The Shucker’s Booktique

J.C.
McKenzie
Genre: 
Paranormal

Willa assumes proprietorship of her aunt’s bookstore in Lobster Cove. On a stormy night, the mysterious Lon Devlin bangs on her door. He’s looking for her Aunt Jenny, but so are Willa and the police. Licking her emotional wounds from a broken engagement, Willa is ordered to run the bookstore by her greedy mother. She’s a dishrag, bending to everyone else’s needs until she allows Lon to enter her doorway. There’s a spark between them - the supernatural kind.  

 

Cinderella meets water sprite in this contemporary fairytale! The title is wonderful, the premise of the plot seriously enticing.
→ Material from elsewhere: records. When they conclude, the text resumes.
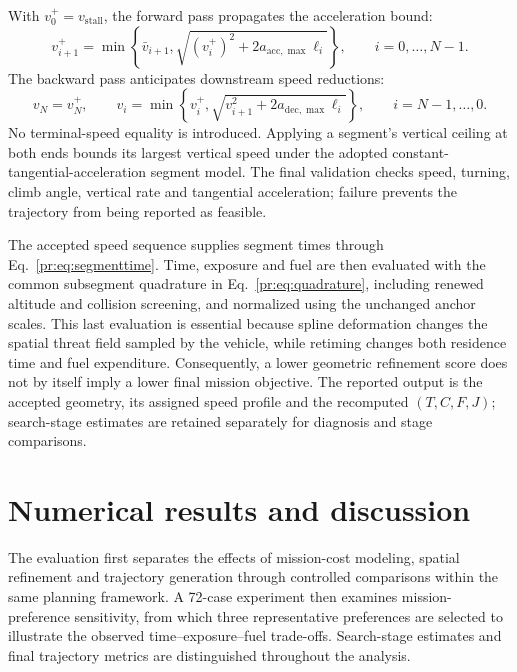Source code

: \documentclass[preprint,12pt]{elsarticle}
\begin{document}
With $v_0^+=v_{\mathrm{stall}}$, the forward pass propagates the acceleration
bound:
\begin{equation}
 v_{i+1}^+=\min\left\{\bar v_{i+1},
       \sqrt{(v_i^+)^2+2a_{\mathrm{acc},\max}\ell_i}\right\},
 \qquad i=0,\ldots,N-1.
 \label{me:eq:forward}
\end{equation}
The backward pass anticipates downstream speed reductions:
\begin{equation}
 v_N=v_N^+,\qquad
 v_i=\min\left\{v_i^+,
       \sqrt{v_{i+1}^2+2a_{\mathrm{dec},\max}\ell_i}\right\},
 \qquad i=N-1,\ldots,0.
 \label{me:eq:backward}
\end{equation}
No terminal-speed equality is introduced. Applying a segment's vertical
ceiling at both ends bounds its largest vertical speed under the adopted
constant-tangential-acceleration segment model. The final validation checks
speed, turning, climb angle, vertical rate and tangential acceleration;
failure prevents the trajectory from being reported as feasible.

The accepted speed sequence supplies segment times through
Eq.~\eqref{pr:eq:segmenttime}. Time, exposure and fuel are then evaluated
with the common subsegment quadrature in Eq.~\eqref{pr:eq:quadrature},
including renewed altitude and collision screening, and normalized using
the unchanged anchor scales. This last evaluation is essential because
spline deformation changes the spatial threat field sampled by the
vehicle, while retiming changes both residence time and fuel expenditure.
Consequently, a lower geometric refinement score does not by itself imply
a lower final mission objective. The reported output is the accepted
geometry, its assigned speed profile and the recomputed $(T,C,F,J)$;
search-stage estimates are retained separately for diagnosis and stage comparisons.



\section{Numerical results and discussion}
\label{sec:results}

The evaluation first separates the effects of mission-cost modeling,
spatial refinement and trajectory generation through controlled comparisons
within the same planning framework. A 72-case experiment then examines
mission-preference sensitivity, from which three representative preferences
are selected to illustrate the observed time--exposure--fuel trade-offs.
Search-stage estimates and final trajectory metrics are distinguished
throughout the analysis.
\end{document}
Lon’s character is rugged and robust, although a female voice slips into his dialogue. Willa is an emotional mop with too many lines begging the reader to feel sorry for her. Odd prose pops up too often. “In the distance, the eerie, low moan of a foghorn announced a ship coming home.” Foghorns don’t announce ships. Foghorns are automated or manually activated when visibility is reduced by fog. It’s imperative for an author to do her research. The melodrama is thick as fog, but cutting through it with a knife won’t help weak writing and grammatical errors. Why would talking to a tree leave Willa’s muscles aching from the effort? Doesn’t make sense. Or, “Lon stood exactly as he had before, as if only his mouth moved,” pulls a reader from the story.

“The Shucker’s Booktique” has a cliff-hanger ending. If more attention to the craft of writing is applied, there’s a fun future in store for this series.